The ellipsoidal coordinate system or geodetic coordinate system can be two-dimensional (geodetic latitude, ? or φ and geodetic longitude, λ) or three-dimensional (?, λ, and ellipsoidal height h), as shown in the following figure:

The latitude and longitude are expressed as sexagesimal degrees in minutes and seconds (DMS), or they are expressed as sexagesimal decimal degrees (DD), especially for the digital storage and computation, as shown in the following screenshot:

This example shows the geographic coordinate for Paris in DMS and DD. A short example of converting from 2⁰19'53" E DMS to DD is explained, as follows:

1. Divide the minute value by the number of minutes in a degree (60):

   19 minutes= 19/60 = 0.316666 degrees

2. Divide the seconds value by the number of seconds in a degree (3600):

   53 seconds=53/3600=0.014722 degrees

3. Add up the degrees: 2⁰ + 0.31 66 66⁰ + 0.01 47 22⁰ = 2.33 13 88 DD ~ 2.3314⁰ DD

The ellipsoidal height is expressed in meters.

The Equatorial plane splits the ellipsoid into two hemispheres: the Northern hemisphere (N) where latitude has values between [0⁰, +90⁰], and the Southern hemisphere (S) where latitude has values between [0⁰, -90⁰].

The Greenwich meridian plane (prime meridian) splits the ellipsoid into two hemispheres: the Eastern hemisphere (E. Greenwich) where longitude has values between [0⁰, +180⁰], and the Western hemisphere (W. Greenwich) where latitude has values between [0⁰, -180⁰].

The spherical coordinate system

A more simplified approximation of the shape of the Earth is the sphere.

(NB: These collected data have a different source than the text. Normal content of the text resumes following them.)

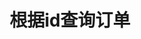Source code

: ---
title: 根据id查询订单
position_number: 3
type: get
description: /v1/order/detail
parameters:
  - name: orderId
    type: integer
    mandatory: true
    default: N/A
    description: 订单id
    ranges:
left_code_blocks:
  - code_block: "public void getMarketConfig() {\r\n\tString text = HttpUtil.get(URL + \"/data/api/v1/getMarketConfig\");\r\n\tSystem.out.println(text);\r\n}"
    title: Java
    language: java
right_code_blocks:
  - code_block: "{\n\t\"error\": {\n\t\t\"code\": \"\",\n\t\t\"msg\": \"\"\n\t},\n\t\"msgInfo\": \"\",\n\t\"result\": {\n\t\t\"avgPrice\": 0,\n\t\t\"closePosition\": false,\n\t\t\"closeProfit\": 0,\n\t\t\"createdTime\": 0,\n\t\t\"executedQty\": 0,\n\t\t\"forceClose\": false,\n\t\t\"marginFrozen\": 0,\n\t\t\"orderId\": 0,\n\t\t\"orderSide\": \"\",\n\t\t\"orderType\": \"\",\n\t\t\"origQty\": 0,\n\t\t\"positionSide\": \"\",\n\t\t\"price\": 0,\n\t\t\"sourceId\": 0,\n\t\t\"state\": \"\",\n\t\t\"symbol\": \"\",\n\t\t\"timeInForce\": \"\",\n\t\t\"triggerProfitPrice\": 0,\n\t\t\"triggerStopPrice\": 0\n\t},\n\t\"returnCode\": 0\n}"
    title: Response
    language: json
---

The spherical coordinate system can be two-dimensional (latitude φ and longitude λ) or three-dimensional (latitude φ, longitude λ, and height above sphere, h), as shown in the following figure:

A sphere has a constant curve on any latitude, in every direction, which allows generalizations in map-projection formulae. In the ArcMap coordinate system list, you will find the term "authalic", which is used for some coordinate reference systems. An authalic sphere is a sphere with a surface area equal to the surface area of the given ellipsoid. For example, the GRS 1980 Authalic Sphere has the following parameters: the semi-major and semi-minor axes are 6,371,007 m and the flattening is 0.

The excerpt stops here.